En revanche, la lecture, j'ai eu du mal à m'y intéresser. Les cours de français étaient ambivalents. J'adorais la grammaire et l'orthographe. Le reste... Relever les subtilités d'un texte était assez compliqué. J'avais horreur de lire à voix haute. Bien que je sache lire sans problème (quoi que à bien y réfléchir, je lis quand même lentement, je saute des lignes, doit relire des mots plusieurs fois, je perds aussi ma concentration au milieu de la phrase, je dois relire un paragraphe entier, etc.), je butais tous les deux ou trois mots, alors que les autres lisaient à voix haute d'une manière fluide. Je me souviens avoir commencé à vraiment m'intéresser à la lecture vers l'âge de 15 ans, et à prendre vraiment plaisir à lire des textes littéraires ou philosophique vers 17 ans.
Ma prof de français, quand j'avais 14 ans, m'avais dit que la grammaire, c'était comme les maths. C'est mon côté logique. J'apprends toujours d'autres langues, et je suis plus absorbée par la grammaire des langues que j'apprends que par le reste. Ce qui fait que je suis bonne à l'écrit et moins bonne à l'oral.
La première fois que j'ai entendu l'expression "emballer un mec", je suis restée interdite avec en tête l'image d'un mec mis dans un carton. Je n'ai compris qu'avec les moqueries des autres que ça voulait dire autre chose. Oui excusez mon manque d'expérience à l'âge de 12 ans. Huhuhu.
J'ai un esprit logique. Les exercices de maths, les Lego, les Mécanos, m'ont toujours amusée quand j'étais enfant.
J'étais bonne en sport d'équipe, quand les équipes étaient réduites. Je pouvais voir qui était où. Mais alors un vrai match de foot avec 11 joueurs dans chaque équipe, et j'étais perdue, complètement perdue. Plus aucune vision du jeu. Et quand j'avais le ballon, je ne savais plus quoi en faire. La balle au prisonnier, j'étais assez mauvaise, sans compter que je n'ai jamais vraiment compris toutes les règles.
Expliquer des trucs aux autres... c'est parfois compliqué, donc.
J'ai toujours eu des amis, j'ai toujours pu jouer avec, discuter avec, même si parfois je ne comprenais pas vraiment les jeux auxquels nous jouions. Par exemple, un jeu qui avait l'air assez simple, impliquant plusieurs participants et une corde à sauter... Je n'ai compris qu'à force de jouer. Je me rends compte que parfois, mon comportement tenait plus du mimétisme que d'autre chose.
J'ai toujours aimé me retrouver à dessiner, m'inventer des histoires.
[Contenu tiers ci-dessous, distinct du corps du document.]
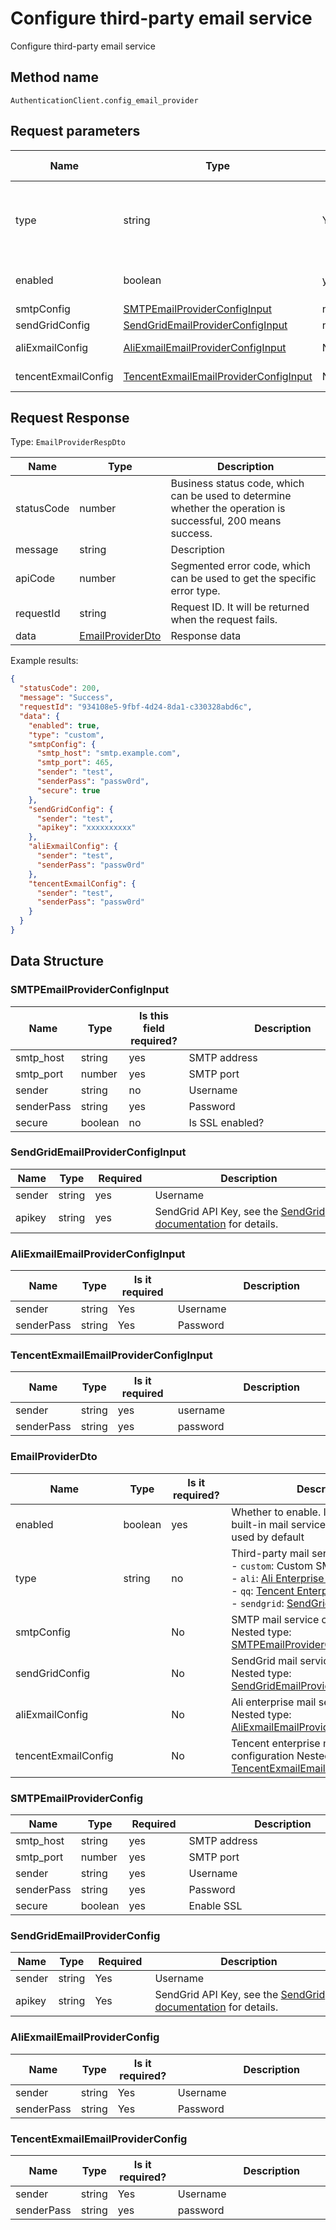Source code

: # Configure third-party email service

<!--
Warning ⚠️:
Do not modify this document directly,
https://github.com/Authing/authing-docs-factory
Use this project to generate
-->

<LastUpdated />

Configure third-party email service

## Method name

`AuthenticationClient.config_email_provider`

## Request parameters

| Name                | Type                                                                                       | <div style="width:80px">Is it required</div> | <div style="width:60px">Default value</div> | <div style="width:300px">Description</div>                                                                                                                                                                                                                                                           | <div style="width:200px">Sample value</div> |
| ------------------- | ------------------------------------------------------------------------------------------ | -------------------------------------------- | ------------------------------------------- | ---------------------------------------------------------------------------------------------------------------------------------------------------------------------------------------------------------------------------------------------------------------------------------------------------- | ------------------------------------------- |
| type                | string                                                                                     | Yes                                          | -                                           | Third-party email service provider type:<br>- `custom`: Custom SMTP Mail service<br>- `ali`: [Ali Enterprise Mailbox](https://www.ali-exmail.cn/Land/)<br>- `qq`: [Tencent Enterprise Mailbox](https://work.weixin.qq.com/mail/)<br>- `sendgrid`: [SendGrid Mail Service](https://sendgrid.com/)<br> | `custom`                                    |
| enabled             | boolean                                                                                    | yes                                          | -                                           | Whether to enable. If not enabled, the built-in mail service of GenAuth will be used by default                                                                                                                                                                                                      | `true`                                      |
| smtpConfig          | <a href="#SMTPEmailProviderConfigInput">SMTPEmailProviderConfigInput</a>                   | no                                           | -                                           | SMTP mail service configuration                                                                                                                                                                                                                                                                      |                                             |
| sendGridConfig      | <a href="#SendGridEmailProviderConfigInput">SendGridEmailProviderConfigInput</a>           | no                                           | -                                           | SendGrid mail service configuration                                                                                                                                                                                                                                                                  |                                             |
| aliExmailConfig     | <a href="#AliExmailEmailProviderConfigInput">AliExmailEmailProviderConfigInput</a>         | No                                           | -                                           | Ali Enterprise Email Service Configuration                                                                                                                                                                                                                                                           |                                             |
| tencentExmailConfig | <a href="#TencentExmailEmailProviderConfigInput">TencentExmailEmailProviderConfigInput</a> | No                                           | -                                           | Tencent Enterprise Email Service Configuration                                                                                                                                                                                                                                                       |                                             |

## Request Response

Type: `EmailProviderRespDto`

| Name       | Type                                             | Description                                                                                                  |
| ---------- | ------------------------------------------------ | ------------------------------------------------------------------------------------------------------------ |
| statusCode | number                                           | Business status code, which can be used to determine whether the operation is successful, 200 means success. |
| message    | string                                           | Description                                                                                                  |
| apiCode    | number                                           | Segmented error code, which can be used to get the specific error type.                                      |
| requestId  | string                                           | Request ID. It will be returned when the request fails.                                                      |
| data       | <a href="#EmailProviderDto">EmailProviderDto</a> | Response data                                                                                                |

Example results:

```json
{
  "statusCode": 200,
  "message": "Success",
  "requestId": "934108e5-9fbf-4d24-8da1-c330328abd6c",
  "data": {
    "enabled": true,
    "type": "custom",
    "smtpConfig": {
      "smtp_host": "smtp.example.com",
      "smtp_port": 465,
      "sender": "test",
      "senderPass": "passw0rd",
      "secure": true
    },
    "sendGridConfig": {
      "sender": "test",
      "apikey": "xxxxxxxxxx"
    },
    "aliExmailConfig": {
      "sender": "test",
      "senderPass": "passw0rd"
    },
    "tencentExmailConfig": {
      "sender": "test",
      "senderPass": "passw0rd"
    }
  }
}
```

## Data Structure

### <a id="SMTPEmailProviderConfigInput"></a> SMTPEmailProviderConfigInput

| Name       | Type    | <div style="width:80px">Is this field required?</div> | <div style="width:300px">Description</div> | <div style="width:200px">Sample value</div> |
| ---------- | ------- | ----------------------------------------------------- | ------------------------------------------ | ------------------------------------------- |
| smtp_host  | string  | yes                                                   | SMTP address                               | `smtp.example.com`                          |
| smtp_port  | number  | yes                                                   | SMTP port                                  | `465`                                       |
| sender     | string  | no                                                    | Username                                   | `test`                                      |
| senderPass | string  | yes                                                   | Password                                   | `passw0rd`                                  |
| secure     | boolean | no                                                    | Is SSL enabled?                            | `true`                                      |

### <a id="SendGridEmailProviderConfigInput"></a> SendGridEmailProviderConfigInput

| Name   | Type   | <div style="width:80px">Required</div> | <div style="width:300px">Description</div>                                                                                  | <div style="width:200px">Sample value</div> |
| ------ | ------ | -------------------------------------- | --------------------------------------------------------------------------------------------------------------------------- | ------------------------------------------- |
| sender | string | yes                                    | Username                                                                                                                    | `test`                                      |
| apikey | string | yes                                    | SendGrid API Key, see the [SendGrid documentation](https://docs.sendgrid.com/ui/account-and-settings/api-keys) for details. | `xxxxxxxxxx`                                |

### <a id="AliExmailEmailProviderConfigInput"></a> AliExmailEmailProviderConfigInput

| Name       | Type   | <div style="width:80px">Is it required</div> | <div style="width:300px">Description</div> | <div style="width:200px">Sample value</div> |
| ---------- | ------ | -------------------------------------------- | ------------------------------------------ | ------------------------------------------- |
| sender     | string | Yes                                          | Username                                   | `test`                                      |
| senderPass | string | Yes                                          | Password                                   | `passw0rd`                                  |

### <a id="TencentExmailEmailProviderConfigInput"></a> TencentExmailEmailProviderConfigInput

| Name       | Type   | <div style="width:80px">Is it required</div> | <div style="width:300px">Description</div> | <div style="width:200px">Example value</div> |
| ---------- | ------ | -------------------------------------------- | ------------------------------------------ | -------------------------------------------- |
| sender     | string | yes                                          | username                                   | `test`                                       |
| senderPass | string | yes                                          | password                                   | `passw0rd`                                   |

### <a id="EmailProviderDto"></a> EmailProviderDto

| Name                | Type    | <div style="width:80px">Is it required?</div> | <div style="width:300px">Description</div>                                                                                                                                                                                                                                                          | <div style="width:200px">Sample value</div> |
| ------------------- | ------- | --------------------------------------------- | --------------------------------------------------------------------------------------------------------------------------------------------------------------------------------------------------------------------------------------------------------------------------------------------------- | ------------------------------------------- |
| enabled             | boolean | yes                                           | Whether to enable. If not enabled, the built-in mail service of GenAuth will be used by default                                                                                                                                                                                                     | `true`                                      |
| type                | string  | no                                            | Third-party mail service provider type:<br>- `custom`: Custom SMTP mail service<br>- `ali`: [Ali Enterprise Mailbox](https://www.ali-exmail.cn/Land/)<br>- `qq`: [Tencent Enterprise Mailbox](https://work.weixin.qq.com/mail/)<br>- `sendgrid`: [SendGrid Mail Service](https://sendgrid.com/)<br> | ali                                         |
| smtpConfig          |         | No                                            | SMTP mail service configuration Nested type: <a href="#SMTPEmailProviderConfig">SMTPEmailProviderConfig</a>.                                                                                                                                                                                        |                                             |
| sendGridConfig      |         | No                                            | SendGrid mail service configuration Nested type: <a href="#SendGridEmailProviderConfig">SendGridEmailProviderConfig</a>.                                                                                                                                                                            |                                             |
| aliExmailConfig     |         | No                                            | Ali enterprise mail service configuration Nested type: <a href="#AliExmailEmailProviderConfig">AliExmailEmailProviderConfig</a>.                                                                                                                                                                    |                                             |
| tencentExmailConfig |         | No                                            | Tencent enterprise mail service configuration Nested type: <a href="#TencentExmailEmailProviderConfig">TencentExmailEmailProviderConfig</a>.                                                                                                                                                        |                                             |

### <a id="SMTPEmailProviderConfig"></a> SMTPEmailProviderConfig

| Name       | Type    | <div style="width:80px">Required</div> | <div style="width:300px">Description</div> | <div style="width:200px">Sample value</div> |
| ---------- | ------- | -------------------------------------- | ------------------------------------------ | ------------------------------------------- |
| smtp_host  | string  | yes                                    | SMTP address                               | `smtp.example.com`                          |
| smtp_port  | number  | yes                                    | SMTP port                                  | `465`                                       |
| sender     | string  | yes                                    | Username                                   | `test`                                      |
| senderPass | string  | yes                                    | Password                                   | `passw0rd`                                  |
| secure     | boolean | yes                                    | Enable SSL                                 | `true`                                      |

### <a id="SendGridEmailProviderConfig"></a> SendGridEmailProviderConfig

| Name   | Type   | <div style="width:80px">Required</div> | <div style="width:300px">Description</div>                                                                                  | <div style="width:200px">Sample value</div> |
| ------ | ------ | -------------------------------------- | --------------------------------------------------------------------------------------------------------------------------- | ------------------------------------------- |
| sender | string | Yes                                    | Username                                                                                                                    | `test`                                      |
| apikey | string | Yes                                    | SendGrid API Key, see the [SendGrid documentation](https://docs.sendgrid.com/ui/account-and-settings/api-keys) for details. | `xxxxxxxxxx`                                |

### <a id="AliExmailEmailProviderConfig"></a> AliExmailEmailProviderConfig

| Name       | Type   | <div style="width:80px">Is it required?</div> | <div style="width:300px">Description</div> | <div style="width:200px">Sample value</div> |
| ---------- | ------ | --------------------------------------------- | ------------------------------------------ | ------------------------------------------- |
| sender     | string | Yes                                           | Username                                   | `test`                                      |
| senderPass | string | Yes                                           | Password                                   | `passw0rd`                                  |

### <a id="TencentExmailEmailProviderConfig"></a> TencentExmailEmailProviderConfig

| Name       | Type   | <div style="width:80px">Is it required?</div> | <div style="width:300px">Description</div> | <div style="width:200px">Sample value</div> |
| ---------- | ------ | --------------------------------------------- | ------------------------------------------ | ------------------------------------------- |
| sender     | string | Yes                                           | Username                                   | `test`                                      |
| senderPass | string | yes                                           | password                                   | `passw0rd`                                  |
A vrai dire, il y a toujours un film qui joue dans ma tête. Il y a toujours eu cette imagination hyperactive. Je peux parler aux autres, interagir, etc, il y a toujours une autre histoire dans ma tête. Pour faire simple, c'est comme regarder deux chaînes de télévision en même temps, tout en zappant régulièrement. Mes idées se suivent, sans forcément s'assembler, se ressembler. Je suis très distraite, n'entends pas forcément ce qu'on me dit, et parfois, on me klaxonne, parce que je ne fais pas attention. Je peux perdre le fil des conversations assez rapidement.
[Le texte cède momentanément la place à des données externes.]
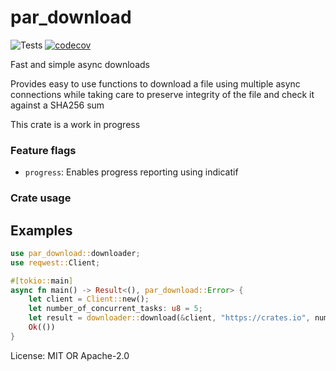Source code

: # par_download

![Tests](https://github.com/x0f5c3/par_download/workflows/Test%20and%20Clippy/badge.svg)
[![codecov](https://codecov.io/gh/x0f5c3/par_download/branch/master/graph/badge.svg)](https://codecov.io/gh/x0f5c3/par_download)

Fast and simple async downloads

Provides easy to use functions to download a file using multiple async connections
while taking care to preserve integrity of the file and check it against a SHA256 sum

This crate is a work in progress



### Feature flags

- `progress`: Enables progress reporting using indicatif


### Crate usage

## Examples



```rust
use par_download::downloader;
use reqwest::Client;

#[tokio::main]
async fn main() -> Result<(), par_download::Error> {
    let client = Client::new();
    let number_of_concurrent_tasks: u8 = 5;
    let result = downloader::download(&client, "https://crates.io", number_of_concurrent_tasks).await?;
    Ok(())
}
```



License: MIT OR Apache-2.0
Être en société est un effort parfois considérable. Ce qui explique par moments mon comportement assez distant et solitaire en fin de soirée.
Je suis assez éponge. Ou miroir. J'ai tendance aussi à adopter les manières des gens avec qui je parle. Comme si je ne parvenais pas à me définir moi-même (et aussi loin que je me souvienne, j'ai souvent été comme ça). En soi, ceci est aussi un effort. Je me rends compte que la plupart du temps, je ne sais pas vraiment quoi faire. Si l'autre n'engage pas la conversation, il y a peu de chances pour que je le fasse vu que je n'ai aucun goût pour les bavardages et que j'ai une incapacité à combler les blancs.
Il y a aussi un autre truc qui me laisse perplexe, et pourtant je le sais, et on me l'a expliqué cent fois. C'est le maquillage. Le système apparence/être. C'est un truc que je n'intègre pas. Et quelque part je suis plus ou moins piégée, parce que ma manière d'être et de fonctionner ne sera jamais vraiment acceptée.
Voilà voilà... la suite une autre fois, quand j'aurai réfléchi sur mon enfance et de comment j'étais à cette période. Peut-être que je trouverai une solution!